Les États-Unis consomment des munitions de précision et des intercepteurs de défense aérienne en Iran.

La campagne américaine en Iran a déjà nécessité le déploiement de milliers de missiles de défense aérienne coûteux et d’autres munitions sophistiquées, quelques jours seulement après le début du conflit.

Le 4 mars 2026

Par Noah Robertson ,Dan Lamothe ,Warren P. Strobel et Ellen Nakashima

Le Pentagone épuise rapidement ses stocks d’armes de précision, moins d’une semaine après le début de la campagne massive de frappes aériennes contre l’Iran, tout en consommant des missiles de défense aérienne sophistiqués à un rythme qui pourrait contraindre l’armée américaine, d’ici quelques jours, à devoir choisir les cibles à intercepter en priorité, selon trois personnes au fait de la situation.

L’ampleur de l’« Opération Epic Fury », qui, selon l’amiral Brad Cooper du Commandement central américain, a déjà touché plus de 2 000 cibles, oblige les commandants militaires américains à faire des calculs difficiles sur la rapidité avec laquelle leurs adversaires iraniens épuiseront leurs propres munitions – alors même que le président Donald Trump affirme que la guerre pourrait durer de quatre à cinq semaines.

« Les coups les plus durs sont encore à venir de l’armée américaine », a déclaré le secrétaire d’État Marco Rubio aux journalistes lundi avant une réunion d’information confidentielle avec certains parlementaires.

En représailles, l’Iran a lancé des milliers de drones d’attaque unidirectionnels et des centaines de missiles sur de nombreuses installations militaires américaines et cibles civiles dans la région, notamment à Bahreïn, au Koweït, en Irak, en Israël et aux Émirats arabes unis. Au moins six soldats américains ont été tués lors d’une attaque de drone au Koweït, et les ambassades américaines à Riyad (Arabie saoudite ) et à Koweït ont été la cible de tirs iraniens.
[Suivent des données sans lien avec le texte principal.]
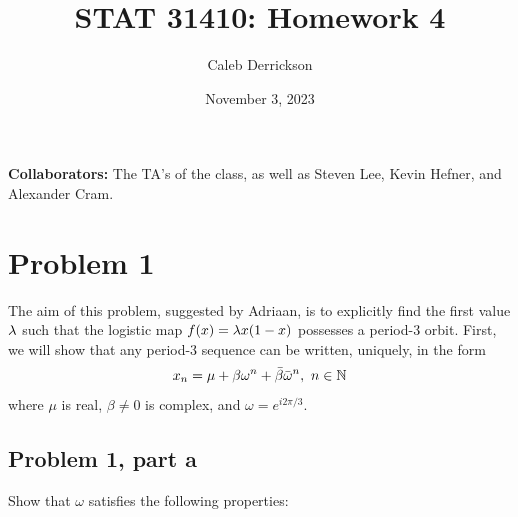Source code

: 

\title{STAT 31410: Homework 4}
\author{Caleb Derrickson}
\date{November 3, 2023}


\onehalfspacing
\maketitle
\allowdisplaybreaks
{\color{cit}\vspace{2mm}\noindent\textbf{Collaborators:}} The TA's of the class, as well as Steven Lee, Kevin Hefner, and Alexander Cram.

\tableofcontents

\newpage
\section{Problem 1}
The aim of this problem, suggested by Adriaan, is to explicitly find the first value $\lambda$ such that the logistic map $f(x) = \lambda x(1 - x)$ possesses a period-3 orbit. First, we will show that any period-3 sequence can be written, uniquely, in the form
\[
x_n = \mu + \beta \omega^n + \Bar{\beta}\Bar{\omega}^n, \ n \in \mathbb{N}
\]
where $\mu$ is real, $\beta \neq 0$ is complex, and $\omega = e^{i2\pi / 3}$.
\subsection{Problem 1, part a}
Show that $\omega$ satisfies the following properties:

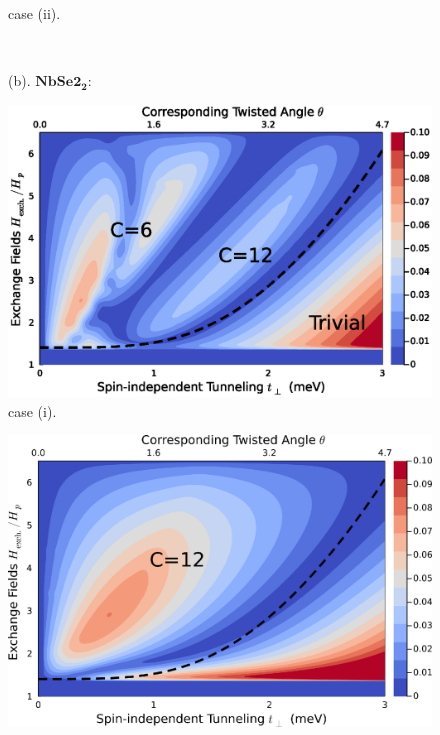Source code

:\begin{figure}[!htp]
\begin{minipage}{1.0\textwidth}
\begin{minipage}{0.45\textwidth}
            case (ii).\\
        \end{minipage}
    \end{minipage}
    \\[1em]
    \begin{minipage}{1.0\textwidth}
        \RaggedRight (b). $\mathbf{NbSe2_2:}$\\[0.5em]
        \begin{minipage}{0.45\textwidth}
            \centering
            \includegraphics[width=\linewidth]{contents/Ising_Top/figures/Gap_Size_Phase_Diagram.NbSe2.t_H.magnetic_with_prediction.eps}\\
            case (i).
        \end{minipage}
        \hspace{1em}
        \begin{minipage}{0.45\textwidth}
            \centering
            \includegraphics[width=\linewidth]{contents/Ising_Top/figures/Gap_Size_Phase_Diagram.NbSe2.t_H.non-magnetic_with_prediction.eps}\\

\end{minipage}
\end{minipage}
\end{figure}
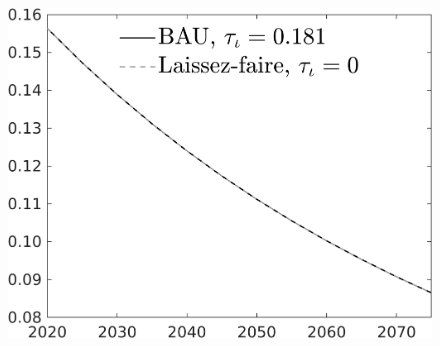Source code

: \documentclass[12pt]{article}
\begin{document}
\begin{figure}[h!!]
\begin{minipage}[]{0.32\textwidth}
	\end{minipage}	
	\begin{minipage}[]{0.32\textwidth}
		\includegraphics[width=1\textwidth]{../../codding_model/own_basedOnFried/optimalPol_010922_revision/figures/all_13Sept22/CompTaul_LFBAU_Reg0_LgLf_spillover0_nsk1_xgr0_knspil1_sep1_countec0_GovRev0_etaa0.79_lgd1.png}
	\end{minipage}	
\end{figure}
\end{document}
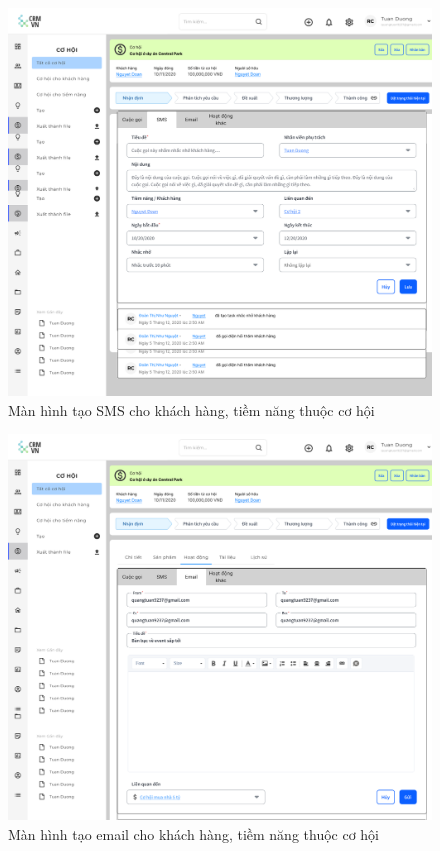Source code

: \documentclass[12pt,a4paper]{article}
\begin{document}
\begin{enumerate}
\begin{itemize}
            \begin{figure}[H]
                \centering \includegraphics[width=\textwidth]{Img/Nguyet/Cohoi/smscohoi.png}
                \vspace{0.5cm}
                \caption{Màn hình tạo SMS cho khách hàng, tiềm năng thuộc cơ hội }
                \label{smscohoi}
            \end{figure}

            \begin{figure}[H]
                \centering \includegraphics[width=\textwidth]{Img/Nguyet/Cohoi/emaicohoi.png}
                \vspace{0.5cm}
                \caption{Màn hình tạo email cho khách hàng, tiềm năng thuộc cơ hội }
                \label{emailcohoi}
            \end{figure}


\end{itemize}
\end{enumerate}
\end{document}
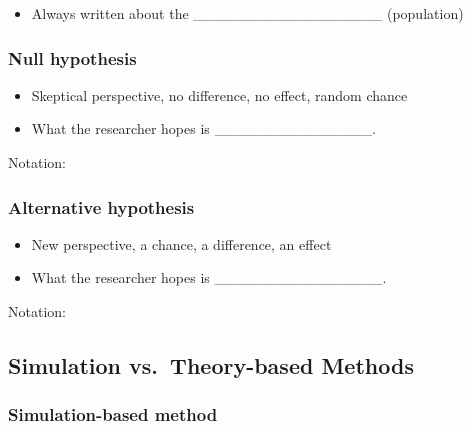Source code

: \documentclass[
]{report}
\providecommand{\tightlist}{%
  \setlength{\itemsep}{0pt}\setlength{\parskip}{0pt}}
\begin{document}
\vspace{1in}

\begin{itemize}
\tightlist
\item
  Always written about the \_\_\_\_\_\_\_\_\_\_\_\_\_\_\_\_\_\_ (population)
\end{itemize}

\hypertarget{null-hypothesis}{%
\subsubsection*{Null hypothesis}\label{null-hypothesis}}

\begin{itemize}
\item
  Skeptical perspective, no difference, no effect, random chance
\item
  What the researcher hopes is \_\_\_\_\_\_\_\_\_\_\_\_\_\_\_.
\end{itemize}

Notation:

\vspace{0.1in}

\hypertarget{alternative-hypothesis}{%
\subsubsection*{Alternative hypothesis}\label{alternative-hypothesis}}

\begin{itemize}
\item
  New perspective, a chance, a difference, an effect
\item
  What the researcher hopes is \_\_\_\_\_\_\_\_\_\_\_\_\_\_\_\_.
\end{itemize}

Notation:

\vspace{0.1in}

\hypertarget{simulation-vs.-theory-based-methods}{%
\subsection*{Simulation vs.~Theory-based Methods}\label{simulation-vs.-theory-based-methods}}

\hypertarget{simulation-based-method}{%
\subsubsection*{Simulation-based method}\label{simulation-based-method}}
\end{document}
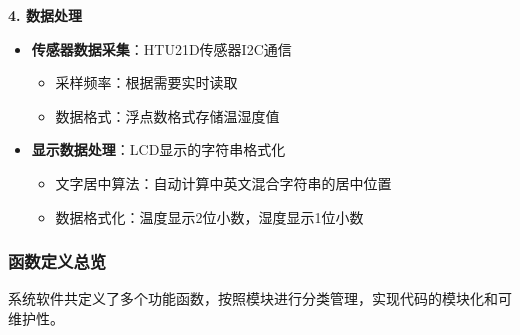 \textbf{4. 数据处理}
\begin{itemize}
    \vspace{-6pt}
  \item \textbf{传感器数据采集}：HTU21D传感器I2C通信
    \begin{itemize}
        \vspace{-3pt}
      \item 采样频率：根据需要实时读取
        \vspace{-3pt}
      \item 数据格式：浮点数格式存储温湿度值
    \end{itemize}
    \vspace{-6pt}
  \item \textbf{显示数据处理}：LCD显示的字符串格式化
    \begin{itemize}
        \vspace{-3pt}
      \item 文字居中算法：自动计算中英文混合字符串的居中位置
        \vspace{-3pt}
      \item 数据格式化：温度显示2位小数，湿度显示1位小数
    \end{itemize}
\end{itemize}

\subsubsection{函数定义总览}

\qquad 系统软件共定义了多个功能函数，按照模块进行分类管理，实现代码的模块化和可维护性。

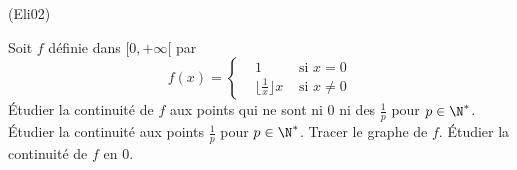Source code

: \begin{tiny}(Eli02)\end{tiny} Soit $f$ d{\'e}finie dans $[0,+\infty[$ par 
\begin{displaymath}
 f(x)=
\left\lbrace 
\begin{aligned}
 &1 &\text{ si } x=0\\
 &\lfloor  \frac{1}{x} \rfloor x &\text{ si } x\neq 0
\end{aligned}
\right. 
\end{displaymath}
\'Etudier la continuit{\'e} de $f$ aux points qui ne sont ni $0$ ni des $\frac{1}{p}$ pour $p\in \N^{*}$. \'Etudier la continuit{\'e} aux points $\frac{1}{p}$ pour $p\in \N^{*}$. Tracer le graphe de $f$. \'Etudier la continuité de $f$ en $0$.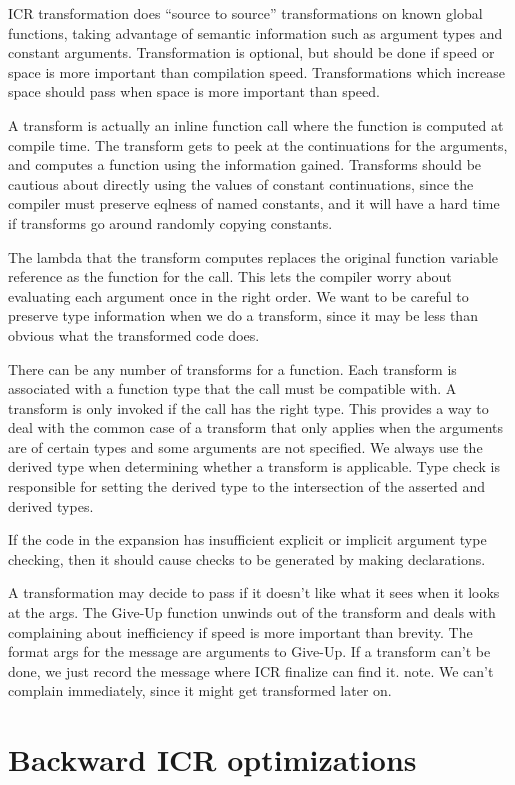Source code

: ICR transformation does ``source to source'' transformations on known global
functions, taking advantage of semantic information such as argument types and
constant arguments.  Transformation is optional, but should be done if speed or
space is more important than compilation speed.  Transformations which increase
space should pass when space is more important than speed.

A transform is actually an inline function call where the function is computed
at compile time.  The transform gets to peek at the continuations for the
arguments, and computes a function using the information gained.  Transforms
should be cautious about directly using the values of constant continuations,
since the compiler must preserve eqlness of named constants, and it will have a
hard time if transforms go around randomly copying constants.

The lambda that the transform computes replaces the original function variable
reference as the function for the call.  This lets the compiler worry about
evaluating each argument once in the right order.  We want to be careful to
preserve type information when we do a transform, since it may be less than
obvious what the transformed code does.

There can be any number of transforms for a function.  Each transform is
associated with a function type that the call must be compatible with.  A
transform is only invoked if the call has the right type.  This provides a way
to deal with the common case of a transform that only applies when the
arguments are of certain types and some arguments are not specified.  We always
use the derived type when determining whether a transform is applicable.  Type
check is responsible for setting the derived type to the intersection of the
asserted and derived types.

If the code in the expansion has insufficient explicit or implicit argument
type checking, then it should cause checks to be generated by making
declarations.

A transformation may decide to pass if it doesn't like what it sees when it
looks at the args.  The Give-Up function unwinds out of the transform and deals
with complaining about inefficiency if speed is more important than brevity.
The format args for the message are arguments to Give-Up.  If a transform can't
be done, we just record the message where ICR finalize can find it.  note.  We
can't complain immediately, since it might get transformed later on.

\section{Backward ICR optimizations}

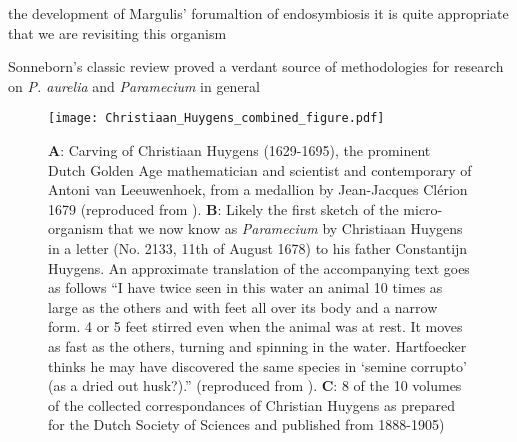 the development of Margulis' forumaltion of endosymbiosis \citep{Margulis1998} it is
quite appropriate that we are revisiting this organism

Sonneborn's classic review \citep{Sonneborn1950} proved a verdant source of methodologies
for research on  \textit{P. aurelia} and \textit{Paramecium} in general






\begin{figure}[h!]
    \caption{\textbf{A}: Carving of Christiaan Huygens (1629-1695), the prominent Dutch Golden Age mathematician and scientist and contemporary of Antoni van Leeuwenhoek, from a medallion by Jean-Jacques Cl\'erion 1679 (reproduced from \citep{Huygens}). \textbf{B}: Likely the first sketch of the micro-organism that we now know as \textit{Paramecium} by Christiaan Huygens in a letter (No. 2133, 11th of August 1678) to his father Constantijn Huygens. An approximate translation of the accompanying text goes as follows ``I have twice seen in this water an animal 10 times as large as the others and with feet all over its body and a narrow form. 4 or 5 feet stirred even when the animal was at rest. It moves as fast as the others, turning and spinning in the water. Hartfoecker thinks he may have discovered the same species in `semine corrupto' (as a dried out husk?).'' (reproduced from \citep{Huygens}). \textbf{C}: 8 of the 10 volumes of the collected correspondances of Christian Huygens as prepared for the Dutch Society of Sciences and published from 1888-1905)}
\texttt{[image: Christiaan\_Huygens\_combined\_figure.pdf]}
\end{figure}











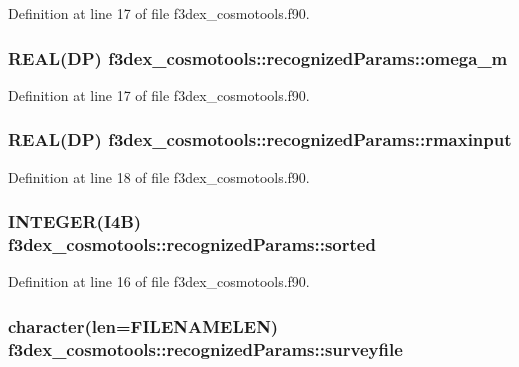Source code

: Definition at line 17 of file f3dex\_\-cosmotools.f90.

\hypertarget{typef3dex__cosmotools_1_1recognized_params_a9694f2e73db534d756551e0574fec699}{
\subsubsection[{omega\_\-m}]{\setlength{\rightskip}{0pt plus 5cm}REAL(DP) {\bf f3dex\_\-cosmotools::recognizedParams::omega\_\-m}}}
\label{typef3dex__cosmotools_1_1recognized_params_a9694f2e73db534d756551e0574fec699}


Definition at line 17 of file f3dex\_\-cosmotools.f90.

\hypertarget{typef3dex__cosmotools_1_1recognized_params_a294186863347b6b31dba6e5d547967cb}{
\subsubsection[{rmaxinput}]{\setlength{\rightskip}{0pt plus 5cm}REAL(DP) {\bf f3dex\_\-cosmotools::recognizedParams::rmaxinput}}}
\label{typef3dex__cosmotools_1_1recognized_params_a294186863347b6b31dba6e5d547967cb}


Definition at line 18 of file f3dex\_\-cosmotools.f90.

\hypertarget{typef3dex__cosmotools_1_1recognized_params_a09746178e4eccb40629aec42894f2ba6}{
\subsubsection[{sorted}]{\setlength{\rightskip}{0pt plus 5cm}INTEGER(I4B) {\bf f3dex\_\-cosmotools::recognizedParams::sorted}}}
\label{typef3dex__cosmotools_1_1recognized_params_a09746178e4eccb40629aec42894f2ba6}


Definition at line 16 of file f3dex\_\-cosmotools.f90.

\hypertarget{typef3dex__cosmotools_1_1recognized_params_a7efee7086908340e3aa2bd28ce5b9005}{
\subsubsection[{surveyfile}]{\setlength{\rightskip}{0pt plus 5cm}character(len=FILENAMELEN) {\bf f3dex\_\-cosmotools::recognizedParams::surveyfile}}}
\label{typef3dex__cosmotools_1_1recognized_params_a7efee7086908340e3aa2bd28ce5b9005}


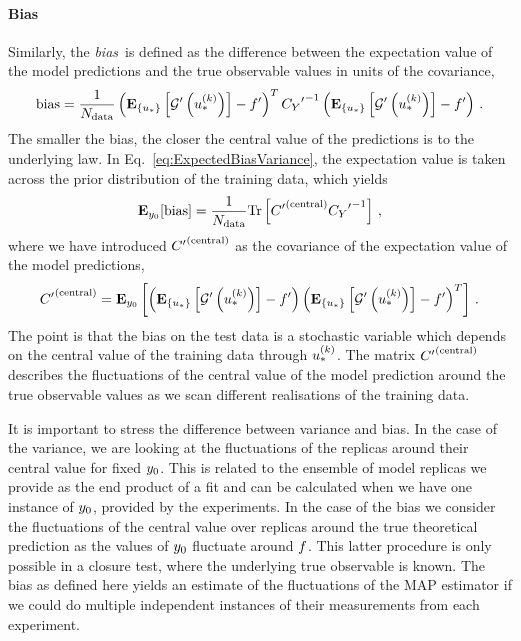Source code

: \paragraph{Bias}

Similarly, the {\em bias}\ is defined as the difference between the expectation
value of the model predictions and the true observable values in units of the
covariance, \ie 
\begin{equation}
    \label{eq:BiasDef}
    {\rm bias} = \frac{1}{N_{\rm data}}
    \left( \mathbf{E}_{\{ u_* \}} \left[ {{\mathcal{G}}^{\prime}}\left(u_*^{(k)}\right) \right] - {{f}^{\prime}} \right)^T
    {{C_{Y}}^{\prime}}^{-1}
    \left( \mathbf{E}_{\{ u_* \}} \left[ {{\mathcal{G}}^{\prime}}\left(u_*^{(k)}\right) \right] - {{f}^{\prime}} \right)\, .
\end{equation}
The smaller the bias, the closer the central value of the predictions is to the
underlying law. In Eq.~\ref{eq:ExpectedBiasVariance}, the expectation value is
taken across the prior distribution of the training data, which yields
\begin{equation}
    \mathbf{E}_{y_0}[{\rm bias}] = \frac{1}{N_{\rm data}}
    {\rm Tr} \left[ {{C}^{\prime}}^{(\rm central)} {{C_{Y}}^{\prime}}^{-1} \right]\, ,
\end{equation}
where we have introduced ${{C}^{\prime}}^{(\rm central)}$ as the covariance of the expectation value
of the model predictions,
\begin{equation}
    \label{eq:CovCentDef}
    {{C}^{\prime}}^{(\rm central)} = 
    \mathbf{E}_{y_0}\left[
        \left( \mathbf{E}_{\{ u_* \}} \left[ {{\mathcal{G}}^{\prime}}\left(u_*^{(k)}\right) \right] - {{f}^{\prime}} \right)
        \left( \mathbf{E}_{\{ u_* \}} \left[ {{\mathcal{G}}^{\prime}}\left(u_*^{(k)}\right) \right] - {{f}^{\prime}} \right)^T   
    \right]\, .
\end{equation}
The point is that the bias on the test data is a stochastic variable which
depends on the central value of the training data through $u_*^{(k)}$. The
matrix ${{C}^{\prime}}^{(\rm central)}$ describes the fluctuations of the central value of the model
prediction around the true observable values as we scan different realisations
of the training data. 

It is important to stress the difference between variance and bias. In the case
of the variance, we are looking at the fluctuations of the replicas around their
central value for fixed $y_0$. This is related to the ensemble of
model replicas we provide as the end product of a fit and can be calculated when
we have one instance of $y_0$, provided by the experiments. In the
case of the bias we consider the fluctuations of the central value over replicas
around the true theoretical prediction as the values of $y_0$
fluctuate around $f$. This latter procedure is only possible in a closure
test, where the underlying true observable is known. The bias as defined here
yields an estimate of the fluctuations of the MAP estimator if we could do
multiple independent instances of their measurements from each experiment.

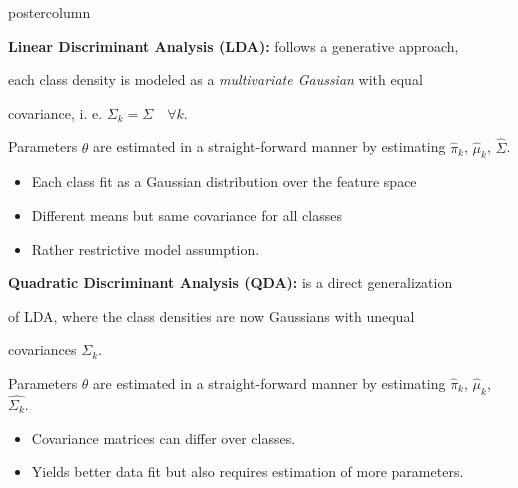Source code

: \documentclass{beamer}
\begin{document}
\begin{frame}[fragile]{}
\begin{columns}
\begin{column}{.31\textwidth}
\begin{beamercolorbox}[center]{postercolumn}
\begin{minipage}{.98\textwidth}
{\begin{myblock}{}
  \vspace*{1ex}
  
  \begin{codebox}
  \textbf{Linear Discriminant Analysis (LDA): }follows a generative approach,
  \end{codebox}
  
  \begin{codebox}
  each class density is modeled as a \emph{multivariate Gaussian} with equal
  \end{codebox}
  
  \begin{codebox}
  covariance, i. e. $\Sigma_k = \Sigma \quad \forall k$.
  \end{codebox}
  
  \hspace*{1ex}Parameters $\theta$ are estimated in a straight-forward manner by estimating \hspace*{1ex}$\hat{\pi}_k$, $\hat{\mu}_k$, $\hat{\Sigma}$.
  
  \begin{itemize}[$\bullet$]     
  \setlength{\itemindent}{+.3in}
      \item Each class fit as a Gaussian distribution over the feature space
      \item Different means but same covariance for all classes
      \item Rather restrictive model assumption.
  \end{itemize}

  \vspace*{1ex}

  \begin{codebox}
  \textbf{Quadratic Discriminant Analysis (QDA): }is a direct generalization
  \end{codebox}
  
  \begin{codebox}
  of LDA, where the class densities are now Gaussians with unequal 
  \end{codebox}
  
  \begin{codebox}
  covariances $\Sigma_k$.
  \end{codebox}
  
  \hspace*{1ex}Parameters $\theta$ are estimated in a straight-forward manner by estimating \hspace*{1ex}$\hat{\pi}_k$, $\hat{\mu}_k$, $\hat{\Sigma_k}$.
  
  \begin{itemize}[$\bullet$]     
  \setlength{\itemindent}{+.3in}
      \item Covariance matrices can differ over classes.
      \item Yields better data fit but also requires estimation of more parameters.
  \end{itemize}
  

\end{myblock}}
\end{minipage}
\end{beamercolorbox}
\end{column}
\end{columns}
\end{frame}
\end{document}
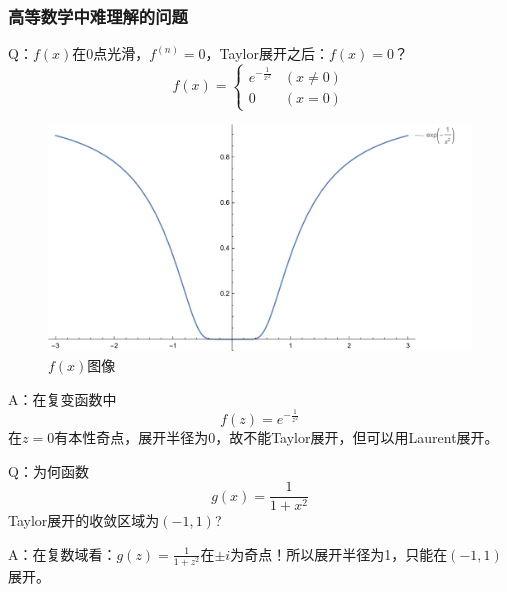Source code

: \subsubsection{高等数学中难理解的问题}
Q：$f(x)$在0点光滑，$f^{(n)} = 0$，Taylor展开之后：$f(x) = 0$？
\[
f(x) = \left\{
\begin{array}{lc}
e^{-\frac{1}{x^2}} & (x \neq 0)\\
0                  & (x = 0)     
\end{array}
\right.
\]

\begin{figure}
	\centering
	\includegraphics[width=14cm]{Figures/Exp[-x^-2].pdf}
	\caption{\(f(x)\)图像}
\end{figure}

A：在复变函数中
\[f(z)=e^{-\frac{1}{z^2}}\]
在$z = 0$有本性奇点，展开半径为0，故不能Taylor展开，但可以用Laurent展开。

Q：为何函数
\[g(x)=\frac{1}{1+x^2}\]
Taylor展开的收敛区域为$(-1,1)$?

A：在复数域看：$g(z)=\frac{1}{1+z^2}$在$\pm i$为奇点！所以展开半径为1，只能在$(-1,1)$展开。




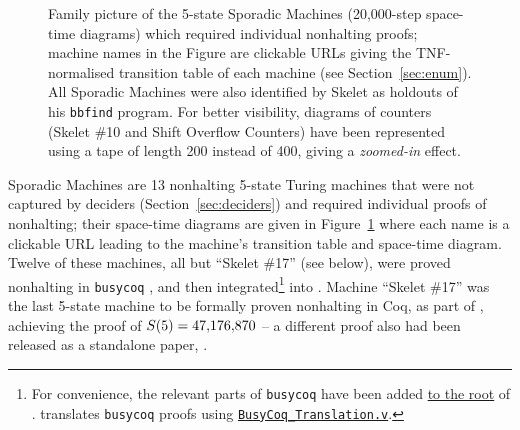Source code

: \begin{figure}[h!]
    \caption{{\small Family picture of the 5-state Sporadic Machines (20,000-step space-time diagrams) which required individual \Coq nonhalting proofs; machine names in the Figure are clickable URLs giving the TNF-normalised transition table of each machine (see Section~\ref{sec:enum}). All Sporadic Machines were also identified by Skelet \cite{Skelet_bbfind} as holdouts of his \texttt{bbfind} program. For better visibility, diagrams of counters (Skelet \#10 and Shift Overflow Counters) have been represented using a tape of length 200 instead of 400, giving a \textit{zoomed-in} effect.}}
    \label{fig:sporadic}
\end{figure}

Sporadic Machines are 13 nonhalting 5-state Turing machines that were not captured by deciders (Section~\ref{sec:deciders}) and required individual \Coq proofs of nonhalting; their space-time diagrams are given in Figure~\ref{fig:sporadic} where each name is a clickable URL leading to the machine's transition table and space-time diagram. Twelve of these machines, \ie all but ``Skelet \#17'' (see below), were proved nonhalting in \texttt{busycoq} \cite{busycoq}, and then integrated\footnote{For convenience, the relevant parts of \texttt{busycoq} have been added \href{https://github.com/ccz181078/Coq-BB5/tree/main/BusyCoq}{to the root} of \CoqBB. \CoqBB translates \texttt{busycoq} proofs using \href{https://github.com/ccz181078/Coq-BB5/blob/main/CoqBB5/BB5/BusyCoq_Translation.v}{\texttt{BusyCoq\_Translation.v}}.} into \CoqBB. Machine ``Skelet \#17'' was the last 5-state machine to be formally proven nonhalting in Coq, as part of \CoqBB, achieving the proof of $S(5) = \BBtheFifth$ -- a different proof also had been released as a standalone paper, \cite{xu2024skelet17fifthbusy}.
Jusqu’à présent, l’armée américaine a utilisé des centaines de ses munitions les plus sophistiquées, notamment des intercepteurs Patriot et THAAD (Terminal High Altitude Area Defense) — considérés comme les meilleurs systèmes de défense antimissile au monde — et des missiles de croisière Tomahawk visant des dirigeants iraniens et des sites de missiles balistiques, ont déclaré quatre personnes au fait des évaluations du Pentagone, s’exprimant sous couvert d’anonymat pour discuter de ces chiffres très sensibles.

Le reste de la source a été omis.